METHODS: Patients and stakeholders (N = 40) were recruited from publicly-funded HIV and SUD organizations in Cape Town, South Africa. We conducted a quantitative assessment of stigma among stakeholders using an adapted Social Distance Scale (SDS) and patient perceptions of working with a peer, as well as semi-structured interviews focused on experiences of SUD stigma, acceptability of a peer model integrated into community-based HIV care, and potential peer roles.

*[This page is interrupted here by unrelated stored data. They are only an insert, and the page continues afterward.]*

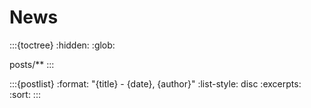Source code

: # News
:::{toctree}
:hidden:
:glob:

posts/**
:::


:::{postlist}
:format: "{title} - {date}, {author}"
:list-style: disc
:excerpts:
:sort:
:::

RESULTS: On the SDS, 75% of stakeholders had high stigma towards a patient with SUD, yet 90% had low stigma when in recovery for at least 2 years. All patients endorsed feeling comfortable talking to someone in recovery and wanting them on their HIV care team. Three main themes emerged from the qualitative data: (1) patient-reported experiences of enacted SUD and HIV stigmas were common and impacted HIV care engagement; (2) both patients and stakeholders considered a peer model highly acceptable for integration into HIV care to support engagement and address SUD stigma; and (3) patients and stakeholders identified both individual-level and systems-level roles for peers, how peers could work alongside other providers to improve patient care, and key characteristics that peers would need to be successful in these roles.
CONCLUSIONS: Findings from this formative work point to the promise of a peer model for reducing SUD stigma among patients and HCWs within community-based HIV care teams in SA.